▸ **Work to be completed**: In the listing below, find each line with the string "Laminas" and return it.

****

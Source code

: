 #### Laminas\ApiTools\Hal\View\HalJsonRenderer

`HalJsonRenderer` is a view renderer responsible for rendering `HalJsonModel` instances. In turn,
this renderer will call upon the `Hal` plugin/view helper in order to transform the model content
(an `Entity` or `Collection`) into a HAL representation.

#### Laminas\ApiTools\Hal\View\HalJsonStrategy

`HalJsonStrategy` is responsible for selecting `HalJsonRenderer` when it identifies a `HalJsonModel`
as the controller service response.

****

▸ **Exercise answer**:
: #### Laminas\ApiTools\Hal\View\HalJsonRenderer
#### Laminas\ApiTools\Hal\View\HalJsonStrategy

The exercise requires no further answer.